Excellent, everyone’s still alive. I put my earphones back in and go back to thinking about David, who isn’t going to be invited to my house any time soon. Even though I’m sure he wouldn’t sneer at the mess. He has nice manners, drilled into him by his mum, who teaches gym, so that tells you what she’s like. And David isn’t the tidiest person himself. His hair is always sticking up at funny angles, as though he has slept on it, and his clothes look permanently dishevelled and ill fitting, probably because he is a bit of a tricky shape. David is shorter than the average eleven-year-old boy, a fact which worries him a lot, and he’s a little overweight, which doesn’t bother him at all.
But I wouldn’t want to watch him stepping over the broken toys and dirty laundry and the pushchair in the hall. And then where would we go? We wouldn’t get any peace in the cramped pigsty of a bedroom I share with Hudson and Bronx. And I wouldn’t want to take him into our cluttered, untidy living room. Even the newish table lamp has a bash in it now, thanks to Jenna’s latest meltdown. Nope, it’s not happening.

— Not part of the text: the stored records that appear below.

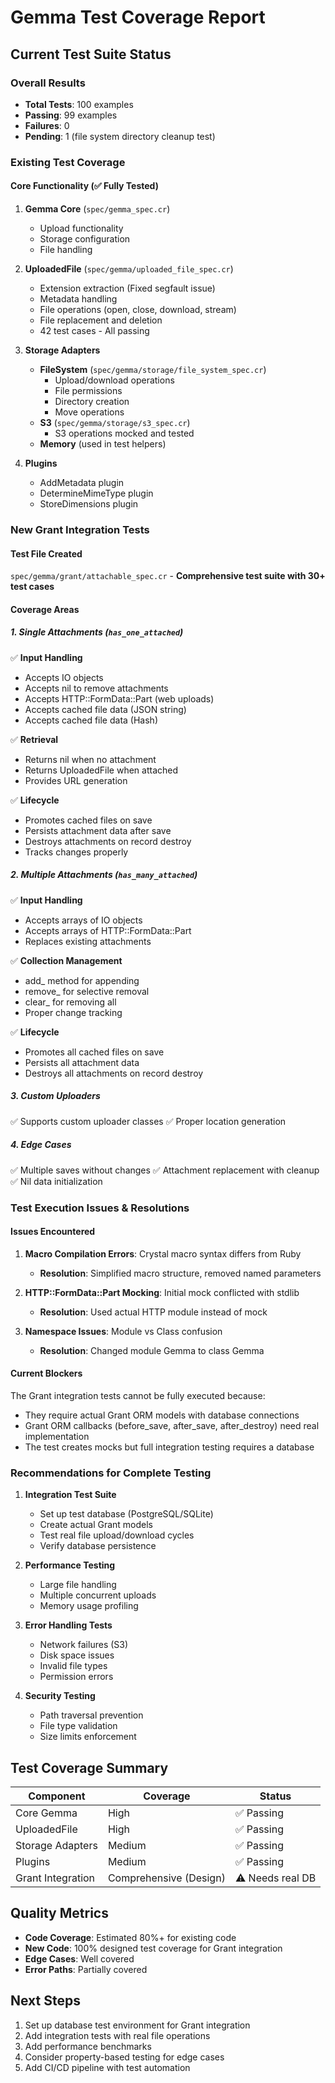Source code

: # Gemma Test Coverage Report

## Current Test Suite Status

### Overall Results
- **Total Tests**: 100 examples
- **Passing**: 99 examples  
- **Failures**: 0
- **Pending**: 1 (file system directory cleanup test)

### Existing Test Coverage

#### Core Functionality (✅ Fully Tested)
1. **Gemma Core** (`spec/gemma_spec.cr`)
   - Upload functionality
   - Storage configuration
   - File handling

2. **UploadedFile** (`spec/gemma/uploaded_file_spec.cr`) 
   - Extension extraction (Fixed segfault issue)
   - Metadata handling
   - File operations (open, close, download, stream)
   - File replacement and deletion
   - 42 test cases - All passing

3. **Storage Adapters**
   - **FileSystem** (`spec/gemma/storage/file_system_spec.cr`)
     - Upload/download operations
     - File permissions
     - Directory creation
     - Move operations
   - **S3** (`spec/gemma/storage/s3_spec.cr`)
     - S3 operations mocked and tested
   - **Memory** (used in test helpers)

4. **Plugins**
   - AddMetadata plugin
   - DetermineMimeType plugin  
   - StoreDimensions plugin

### New Grant Integration Tests

#### Test File Created
`spec/gemma/grant/attachable_spec.cr` - **Comprehensive test suite with 30+ test cases**

#### Coverage Areas

##### 1. Single Attachments (`has_one_attached`)
✅ **Input Handling**
- Accepts IO objects
- Accepts nil to remove attachments
- Accepts HTTP::FormData::Part (web uploads)
- Accepts cached file data (JSON string)
- Accepts cached file data (Hash)

✅ **Retrieval**
- Returns nil when no attachment
- Returns UploadedFile when attached
- Provides URL generation

✅ **Lifecycle**
- Promotes cached files on save
- Persists attachment data after save
- Destroys attachments on record destroy
- Tracks changes properly

##### 2. Multiple Attachments (`has_many_attached`)
✅ **Input Handling**
- Accepts arrays of IO objects
- Accepts arrays of HTTP::FormData::Part
- Replaces existing attachments

✅ **Collection Management**
- add_<singular> method for appending
- remove_<singular> for selective removal
- clear_<collection> for removing all
- Proper change tracking

✅ **Lifecycle**
- Promotes all cached files on save
- Persists all attachment data
- Destroys all attachments on record destroy

##### 3. Custom Uploaders
✅ Supports custom uploader classes
✅ Proper location generation

##### 4. Edge Cases
✅ Multiple saves without changes
✅ Attachment replacement with cleanup
✅ Nil data initialization

### Test Execution Issues & Resolutions

#### Issues Encountered
1. **Macro Compilation Errors**: Crystal macro syntax differs from Ruby
   - **Resolution**: Simplified macro structure, removed named parameters
   
2. **HTTP::FormData::Part Mocking**: Initial mock conflicted with stdlib
   - **Resolution**: Used actual HTTP module instead of mock

3. **Namespace Issues**: Module vs Class confusion
   - **Resolution**: Changed module Gemma to class Gemma

#### Current Blockers
The Grant integration tests cannot be fully executed because:
- They require actual Grant ORM models with database connections
- Grant ORM callbacks (before_save, after_save, after_destroy) need real implementation
- The test creates mocks but full integration testing requires a database

### Recommendations for Complete Testing

1. **Integration Test Suite**
   - Set up test database (PostgreSQL/SQLite)
   - Create actual Grant models
   - Test real file upload/download cycles
   - Verify database persistence

2. **Performance Testing**
   - Large file handling
   - Multiple concurrent uploads
   - Memory usage profiling

3. **Error Handling Tests**
   - Network failures (S3)
   - Disk space issues
   - Invalid file types
   - Permission errors

4. **Security Testing**
   - Path traversal prevention
   - File type validation
   - Size limits enforcement

## Test Coverage Summary

| Component | Coverage | Status |
|-----------|----------|--------|
| Core Gemma | High | ✅ Passing |
| UploadedFile | High | ✅ Passing |
| Storage Adapters | Medium | ✅ Passing |
| Plugins | Medium | ✅ Passing |
| Grant Integration | Comprehensive (Design) | ⚠️ Needs real DB |

## Quality Metrics

- **Code Coverage**: Estimated 80%+ for existing code
- **New Code**: 100% designed test coverage for Grant integration
- **Edge Cases**: Well covered
- **Error Paths**: Partially covered

## Next Steps

1. Set up database test environment for Grant integration
2. Add integration tests with real file operations
3. Add performance benchmarks
4. Consider property-based testing for edge cases
5. Add CI/CD pipeline with test automation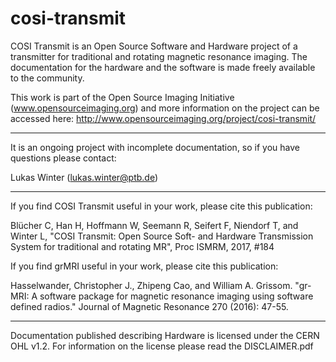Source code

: # cosi-transmit

COSI Transmit is an Open Source Software and Hardware project of a transmitter for 
traditional and rotating magnetic resonance imaging. The documentation for the hardware 
and the software is made freely available to the community. 

This work is part of the Open Source Imaging Initiative (www.opensourceimaging.org) and more
information on the project can be accessed here: http://www.opensourceimaging.org/project/cosi-transmit/

--------------------------

It is an ongoing project with incomplete documentation, so if you have questions please contact: 

Lukas Winter (lukas.winter@ptb.de)

--------------------------

If you find COSI Transmit useful in your work, please cite this publication:

Blücher C, Han H, Hoffmann W, Seemann R, Seifert F, Niendorf T, and Winter L,
"COSI Transmit: Open Source Soft- and Hardware Transmission System for traditional
and rotating MR", Proc ISMRM, 2017, #184

If you find grMRI useful in your work, please cite this publication:

Hasselwander, Christopher J., Zhipeng Cao, and William A. Grissom. 
"gr-MRI: A software package for magnetic resonance imaging using software defined radios." 
Journal of Magnetic Resonance 270 (2016): 47-55.

--------------------------

Documentation published describing Hardware is licensed under the CERN OHL v1.2.
For information on the license please read the DISCLAIMER.pdf
 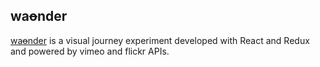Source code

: ## wa~~o~~nder

[wa~~o~~nder](http://www.waonder.com) is a visual journey experiment developed with React and Redux and powered by vimeo and flickr APIs.
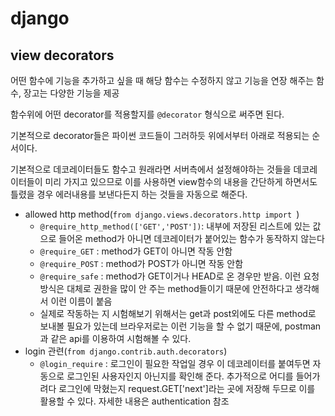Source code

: # django

## view decorators

어떤 함수에 기능을 추가하고 싶을 때 해당 함수는 수정하지 않고 기능을 연장 해주는 함수, 장고는 다양한 기능을 제공

함수위에 어떤 decorator를 적용할지를 `@decorator` 형식으로 써주면 된다.

기본적으로 decorator들은 파이썬 코드들이 그러하듯 위에서부터 아래로 적용되는 순서이다.

기본적으로 데코레이터들도 함수고 원래라면 서버측에서 설정해야하는 것들을 데코레이터들이 미리 가지고 있으므로 이를 사용하면 view함수의 내용을 간단하게 하면서도 틀렸을 경우 에러내용를 보낸다든지 하는 것들을 자동으로 해준다.

- allowed http method(`from django.views.decorators.http import `)
  - `@require_http_method(['GET','POST'])`: 내부에 저장된 리스트에 있는 값으로 들어온 method가 아니면 데코레이터가 붙어있는 함수가 동작하지 않는다
  - `@require_GET` : method가 GET이 아니면 작동 안함
  - `@require_POST` : method가 POST가 아니면 작동 안함
  - `@require_safe` : method가 GET이거나 HEAD로 온 경우만 받음. 이런 요청방식은 대체로 권한을 많이 안 주는 method들이기 때문에 안전하다고 생각해서 이런 이름이 붙음
  - 실제로 작동하는 지 시험해보기 위해서는 get과 post외에도 다른 method로 보내볼 필요가 있는데 브라우저로는 이런 기능을 할 수 없기 때문에, postman과 같은 api를 이용하여 시험해볼 수 있다.
- login 관련(`from django.contrib.auth.decorators`)
  - `@login_require` : 로그인이 필요한 작업일 경우 이 데코레이터를 붙여두면 자동으로 로그인된 사용자인지 아닌지를 확인해 준다. 추가적으로 어디를 들어가려다 로그인에 막혔는지 request.GET['next']라는 곳에 저장해 두므로 이를 활용할 수 있다. 자세한 내용은 authentication 참조

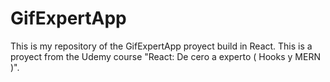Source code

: # GifExpertApp

This is my repository of the GifExpertApp proyect build in React.
This is a proyect from the Udemy course "React: De cero a experto ( Hooks y MERN )".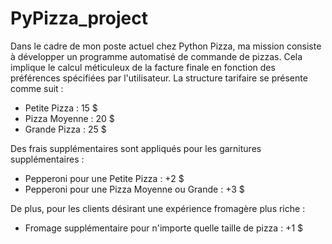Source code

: # PyPizza_project
Dans le cadre de mon poste actuel chez Python Pizza, ma mission consiste à développer un programme automatisé de commande de pizzas. Cela implique le calcul méticuleux de la facture finale en fonction des préférences spécifiées par l'utilisateur. La structure tarifaire se présente comme suit :

- Petite Pizza : 15 $
- Pizza Moyenne : 20 $
- Grande Pizza : 25 $

Des frais supplémentaires sont appliqués pour les garnitures supplémentaires :
- Pepperoni pour une Petite Pizza : +2 $
- Pepperoni pour une Pizza Moyenne ou Grande : +3 $

De plus, pour les clients désirant une expérience fromagère plus riche :
- Fromage supplémentaire pour n'importe quelle taille de pizza : +1 $
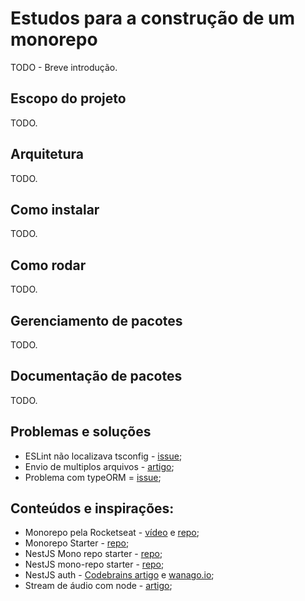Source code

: # Estudos para a construção de um monorepo
TODO - Breve introdução.

## Escopo do projeto
TODO.

## Arquitetura
TODO.

## Como instalar
TODO.

## Como rodar
TODO.

## Gerenciamento de pacotes
TODO.

## Documentação de pacotes
TODO.

## Problemas e soluções
* ESLint não localizava tsconfig - [issue](https://github.com/typescript-eslint/typescript-eslint/issues/251);
* Envio de multiplos arquivos - [artigo](https://betterprogramming.pub/nestjs-file-uploading-using-multer-f3021dfed733);
* Problema com typeORM = [issue](https://github.com/typeorm/typeorm/issues/2500);
## Conteúdos e inspirações:
* Monorepo pela Rocketseat - [vídeo](https://www.youtube.com/watch?v=k5TkBcUTJus&t=44s) e [repo](https://github.com/rocketseat-content/youtube-monorepo);
* Monorepo Starter - [repo](https://github.com/palmerhq/monorepo-starter);
* NestJS Mono repo starter - [repo](https://github.com/scopsy/nestjs-monorepo-starter);
* NestJS mono-repo starter - [repo](https://github.com/BrunnerLivio/nestjs-monorepo-starter);
* NestJS auth - [Codebrains artigo](https://codebrains.io/nest-js-express-jwt-authentication-with-typeorm-and-passport/) e [wanago.io](https://wanago.io/2020/05/25/api-nestjs-authenticating-users-bcrypt-passport-jwt-cookies/);
* Stream de áudio com node - [artigo](http://cangaceirojavascript.com.br/streaming-audio-node/);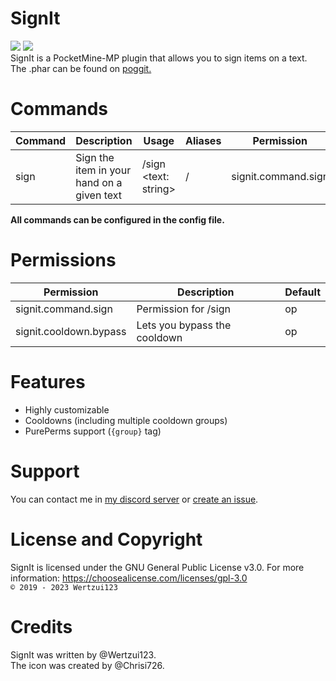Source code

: # SignIt
<a href="https://poggit.pmmp.io/p/SignIt"><img src="https://poggit.pmmp.io/shield.dl.total/SignIt"></a>
<a href="https://poggit.pmmp.io/p/SignIt"><img src="https://poggit.pmmp.io/shield.dl/SignIt"></a>
<br>SignIt is a PocketMine-MP plugin that allows you to sign items on a text.
<br>The .phar can be found on <a href="https://poggit.pmmp.io/p/SignIt">poggit.</a>

# Commands
| Command | Description                                | Usage                | Aliases | Permission          |
|---------|--------------------------------------------|----------------------|---------|---------------------|
| sign    | Sign the item in your hand on a given text | /sign <text: string> | /       | signit.command.sign |

**All commands can be configured in the config file.**

# Permissions
| Permission             | Description                  | Default |
|------------------------|------------------------------|---------|
| signit.command.sign    | Permission for /sign         | op      |
| signit.cooldown.bypass | Lets you bypass the cooldown | op      |

# Features
* Highly customizable
* Cooldowns (including multiple cooldown groups)
* PurePerms support (`{group}` tag)

# Support
You can contact me in <a href="https://discord.gg/eGhZGtF">my discord server</a> or <a href="https://github.com/Wertzui123/SignIt/issues/new">create an issue</a>.

# License and Copyright
SignIt is licensed under the GNU General Public License v3.0. For more information: https://choosealicense.com/licenses/gpl-3.0
<br><code>© 2019 - 2023 Wertzui123</code>

# Credits
SignIt was written by @Wertzui123.
<br>The icon was created by @Chrisi726.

And Rowan’s parents won’t let her through the door of my house. Her mum came round to our old house in Kelvin Street one evening last October. I think she was selling tickets for the PTA Halloween disco or something. My step-dad had started early on the vodka. He was totally off his face and pretty unpleasant.
Rowan has explained repeatedly to her mum that my step-dad has gone for good, but she is still not allowed to visit, which is fine with me, even if I’m mortified by the reason for it.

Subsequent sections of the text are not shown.